Yoga es detenernos


<<Sentí partes del cuerpo que no sabía de tener>> dice Tania el jueves pasado al finalizar su primera práctica. Su sensación nos muestra la sorpresa que nos podemos llevar cuando decidimos acercarnos a la tradición milenaria del yoga. Lo primero es sentir el cuerpo, tomar contacto con él y con la respiración: nuestro centro silencioso.



Pasamos días, años y a veces una vida entera sin darle al cuerpo el cuidado y la reverencia que merece. Lo cansamos, lo exigimos y sobre todo no lo escuchamos. La práctica de yoga nos propone la experiencia profunda y consciente de unión con todas las partes de nuestro ser. Nos conduce por senderos del alma todavía inexplorados. Nos calma, nos energiza, nos alimenta en lo más profundo.  
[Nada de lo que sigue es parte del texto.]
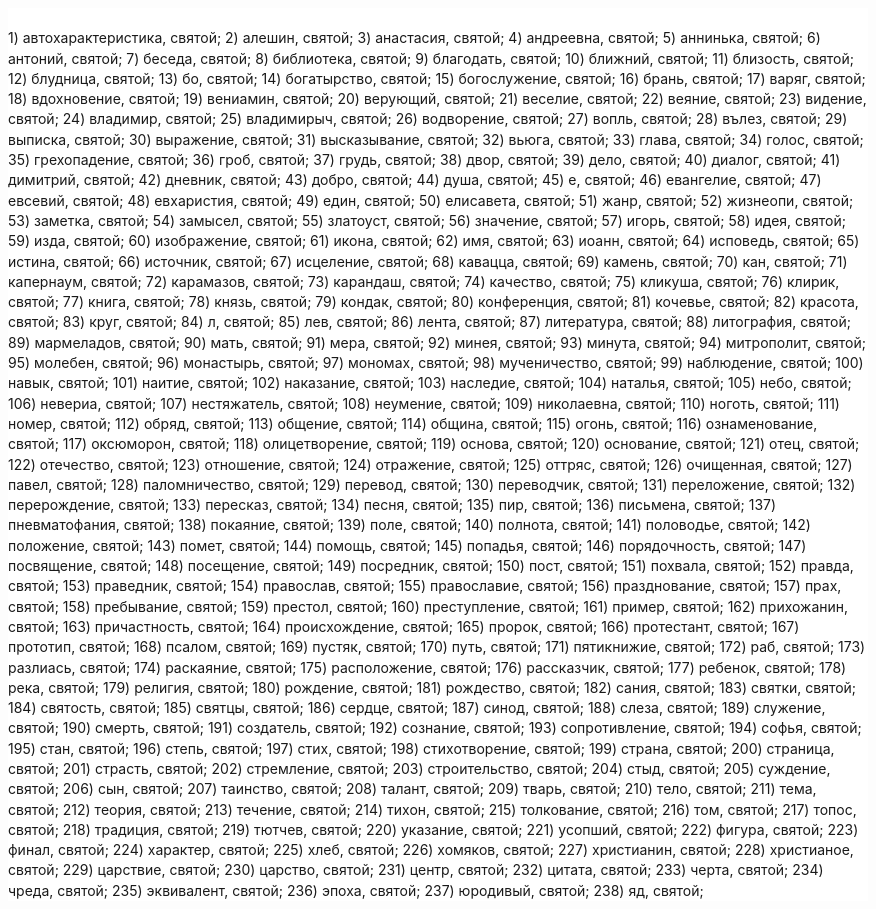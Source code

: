 <br>1) автохарактеристика, святой; 2) алешин, святой; 3) анастасия, святой; 4) андреевна, святой; 5) аннинька, святой; 6) антоний, святой; 7) беседа, святой; 8) библиотека, святой; 9) благодать, святой; 10) ближний, святой; 11) близость, святой; 12) блудница, святой; 13) бо, святой; 14) богатырство, святой; 15) богослужение, святой; 16) брань, святой; 17) варяг, святой; 18) вдохновение, святой; 19) вениамин, святой; 20) верующий, святой; 21) веселие, святой; 22) веяние, святой; 23) видение, святой; 24) владимир, святой; 25) владимирыч, святой; 26) водворение, святой; 27) вопль, святой; 28) вълез, святой; 29) выписка, святой; 30) выражение, святой; 31) высказывание, святой; 32) вьюга, святой; 33) глава, святой; 34) голос, святой; 35) грехопадение, святой; 36) гроб, святой; 37) грудь, святой; 38) двор, святой; 39) дело, святой; 40) диалог, святой; 41) димитрий, святой; 42) дневник, святой; 43) добро, святой; 44) душа, святой; 45) е, святой; 46) евангелие, святой; 47) евсевий, святой; 48) евхаристия, святой; 49) един, святой; 50) елисавета, святой; 51) жанр, святой; 52) жизнеопи, святой; 53) заметка, святой; 54) замысел, святой; 55) златоуст, святой; 56) значение, святой; 57) игорь, святой; 58) идея, святой; 59) изда, святой; 60) изображение, святой; 61) икона, святой; 62) имя, святой; 63) иоанн, святой; 64) исповедь, святой; 65) истина, святой; 66) источник, святой; 67) исцеление, святой; 68) кавацца, святой; 69) камень, святой; 70) кан, святой; 71) капернаум, святой; 72) карамазов, святой; 73) карандаш, святой; 74) качество, святой; 75) кликуша, святой; 76) клирик, святой; 77) книга, святой; 78) князь, святой; 79) кондак, святой; 80) конференция, святой; 81) кочевье, святой; 82) красота, святой; 83) круг, святой; 84) л, святой; 85) лев, святой; 86) лента, святой; 87) литература, святой; 88) литография, святой; 89) мармеладов, святой; 90) мать, святой; 91) мера, святой; 92) минея, святой; 93) минута, святой; 94) митрополит, святой; 95) молебен, святой; 96) монастырь, святой; 97) мономах, святой; 98) мученичество, святой; 99) наблюдение, святой; 100) навык, святой; 101) наитие, святой; 102) наказание, святой; 103) наследие, святой; 104) наталья, святой; 105) небо, святой; 106) невериа, святой; 107) нестяжатель, святой; 108) неумение, святой; 109) николаевна, святой; 110) ноготь, святой; 111) номер, святой; 112) обряд, святой; 113) общение, святой; 114) община, святой; 115) огонь, святой; 116) ознаменование, святой; 117) оксюморон, святой; 118) олицетворение, святой; 119) основа, святой; 120) основание, святой; 121) отец, святой; 122) отечество, святой; 123) отношение, святой; 124) отражение, святой; 125) оттряс, святой; 126) очищенная, святой; 127) павел, святой; 128) паломничество, святой; 129) перевод, святой; 130) переводчик, святой; 131) переложение, святой; 132) перерождение, святой; 133) пересказ, святой; 134) песня, святой; 135) пир, святой; 136) письмена, святой; 137) пневматофания, святой; 138) покаяние, святой; 139) поле, святой; 140) полнота, святой; 141) половодье, святой; 142) положение, святой; 143) помет, святой; 144) помощь, святой; 145) попадья, святой; 146) порядочность, святой; 147) посвящение, святой; 148) посещение, святой; 149) посредник, святой; 150) пост, святой; 151) похвала, святой; 152) правда, святой; 153) праведник, святой; 154) православ, святой; 155) православие, святой; 156) празднование, святой; 157) прах, святой; 158) пребывание, святой; 159) престол, святой; 160) преступление, святой; 161) пример, святой; 162) прихожанин, святой; 163) причастность, святой; 164) происхождение, святой; 165) пророк, святой; 166) протестант, святой; 167) прототип, святой; 168) псалом, святой; 169) пустяк, святой; 170) путь, святой; 171) пятикнижие, святой; 172) раб, святой; 173) разлиась, святой; 174) раскаяние, святой; 175) расположение, святой; 176) рассказчик, святой; 177) ребенок, святой; 178) река, святой; 179) религия, святой; 180) рождение, святой; 181) рождество, святой; 182) сания, святой; 183) святки, святой; 184) святость, святой; 185) святцы, святой; 186) сердце, святой; 187) синод, святой; 188) слеза, святой; 189) служение, святой; 190) смерть, святой; 191) создатель, святой; 192) сознание, святой; 193) сопротивление, святой; 194) софья, святой; 195) стан, святой; 196) степь, святой; 197) стих, святой; 198) стихотворение, святой; 199) страна, святой; 200) страница, святой; 201) страсть, святой; 202) стремление, святой; 203) строительство, святой; 204) стыд, святой; 205) суждение, святой; 206) сын, святой; 207) таинство, святой; 208) талант, святой; 209) тварь, святой; 210) тело, святой; 211) тема, святой; 212) теория, святой; 213) течение, святой; 214) тихон, святой; 215) толкование, святой; 216) том, святой; 217) топос, святой; 218) традиция, святой; 219) тютчев, святой; 220) указание, святой; 221) усопший, святой; 222) фигура, святой; 223) финал, святой; 224) характер, святой; 225) хлеб, святой; 226) хомяков, святой; 227) христианин, святой; 228) христианое, святой; 229) царствие, святой; 230) царство, святой; 231) центр, святой; 232) цитата, святой; 233) черта, святой; 234) чреда, святой; 235) эквивалент, святой; 236) эпоха, святой; 237) юродивый, святой; 238) яд, святой;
Lo importante es estar dispuesto/as a “detenernos”, parar, dejar de hacer, calmar los pensamientos, ocuparnos de lo que somos y sentimos: en cada momento y en cada movimiento, en el silencio y en la quietud. Para hacerlo precisamos encontrarnos con nuestra sencillez, precisamos confiar, abrirnos al misterio y a la sorpresa de lo que la práctica nos proporcione. Entonces aceptemos el desafío de detenernos!



Estar en el momento presente, sentir el cuerpo, abrazar el alma: por completo: ¡eso es yoga!